# REQUIRED ACTION:
Only an exact copy of the lines beginning at the one that contains "Peratherium marsupium &" and ending at the last line of the records below counts as the answer.

• • •

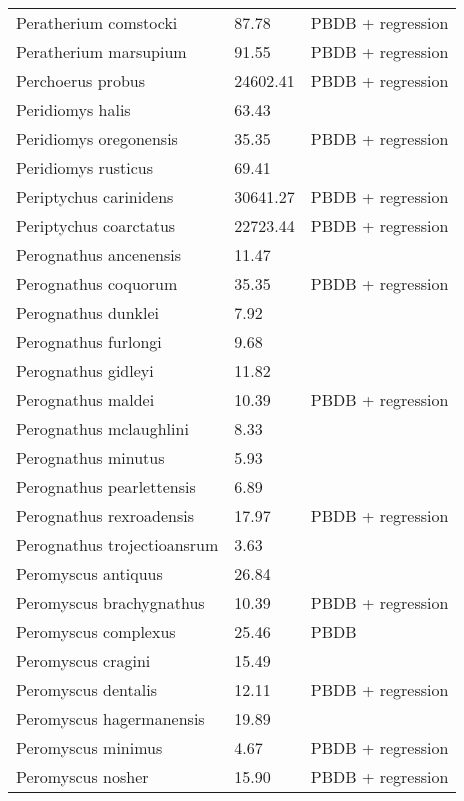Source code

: \documentclass{article}
\begin{document}
\begin{center}
\begin{longtable}{p{} p{} p{}}
    Peratherium comstocki & 87.78 & PBDB + regression \\ 
    Peratherium marsupium & 91.55 & PBDB + regression \\ 
    Perchoerus probus & 24602.41 & PBDB + regression \\ 
    Peridiomys halis & 63.43 & \cite{Tomiya2013} \\ 
    Peridiomys oregonensis & 35.35 & PBDB + regression \\ 
    Peridiomys rusticus & 69.41 & \cite{Tomiya2013} \\ 
    Periptychus carinidens & 30641.27 & PBDB + regression \\ 
    Periptychus coarctatus & 22723.44 & PBDB + regression \\ 
    Perognathus ancenensis & 11.47 & \cite{Tomiya2013} \\ 
    Perognathus coquorum & 35.35 & PBDB + regression \\ 
    Perognathus dunklei & 7.92 & \cite{Tomiya2013} \\ 
    Perognathus furlongi & 9.68 & \cite{Tomiya2013} \\ 
    Perognathus gidleyi & 11.82 & \cite{Tomiya2013} \\ 
    Perognathus maldei & 10.39 & PBDB + regression \\ 
    Perognathus mclaughlini & 8.33 & \cite{Tomiya2013} \\ 
    Perognathus minutus & 5.93 & \cite{Tomiya2013} \\ 
    Perognathus pearlettensis & 6.89 & \cite{Tomiya2013} \\ 
    Perognathus rexroadensis & 17.97 & PBDB + regression \\ 
    Perognathus trojectioansrum & 3.63 & \cite{Tomiya2013} \\ 
    Peromyscus antiquus & 26.84 & \cite{Tomiya2013} \\ 
    Peromyscus brachygnathus & 10.39 & PBDB + regression \\ 
    Peromyscus complexus & 25.46 & PBDB \\ 
    Peromyscus cragini & 15.49 & \cite{Tomiya2013} \\ 
    Peromyscus dentalis & 12.11 & PBDB + regression \\ 
    Peromyscus hagermanensis & 19.89 & \cite{Tomiya2013} \\ 
    Peromyscus minimus & 4.67 & PBDB + regression \\ 
    Peromyscus nosher & 15.90 & PBDB + regression \\ 

\end{longtable}
\end{center}
\end{document}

• • •

# PROBLEM SOLUTION:
    Peratherium marsupium & 91.55 & PBDB + regression \\ 
    Perchoerus probus & 24602.41 & PBDB + regression \\ 
    Peridiomys halis & 63.43 & \cite{Tomiya2013} \\ 
    Peridiomys oregonensis & 35.35 & PBDB + regression \\ 
    Peridiomys rusticus & 69.41 & \cite{Tomiya2013} \\ 
    Periptychus carinidens & 30641.27 & PBDB + regression \\ 
    Periptychus coarctatus & 22723.44 & PBDB + regression \\ 
    Perognathus ancenensis & 11.47 & \cite{Tomiya2013} \\ 
    Perognathus coquorum & 35.35 & PBDB + regression \\ 
    Perognathus dunklei & 7.92 & \cite{Tomiya2013} \\ 
    Perognathus furlongi & 9.68 & \cite{Tomiya2013} \\ 
    Perognathus gidleyi & 11.82 & \cite{Tomiya2013} \\ 
    Perognathus maldei & 10.39 & PBDB + regression \\ 
    Perognathus mclaughlini & 8.33 & \cite{Tomiya2013} \\ 
    Perognathus minutus & 5.93 & \cite{Tomiya2013} \\ 
    Perognathus pearlettensis & 6.89 & \cite{Tomiya2013} \\ 
    Perognathus rexroadensis & 17.97 & PBDB + regression \\ 
    Perognathus trojectioansrum & 3.63 & \cite{Tomiya2013} \\ 
    Peromyscus antiquus & 26.84 & \cite{Tomiya2013} \\ 
    Peromyscus brachygnathus & 10.39 & PBDB + regression \\ 
    Peromyscus complexus & 25.46 & PBDB \\ 
    Peromyscus cragini & 15.49 & \cite{Tomiya2013} \\ 
    Peromyscus dentalis & 12.11 & PBDB + regression \\ 
    Peromyscus hagermanensis & 19.89 & \cite{Tomiya2013} \\ 
    Peromyscus minimus & 4.67 & PBDB + regression \\ 
    Peromyscus nosher & 15.90 & PBDB + regression \\ 

\end{longtable}
\end{center}
\end{document}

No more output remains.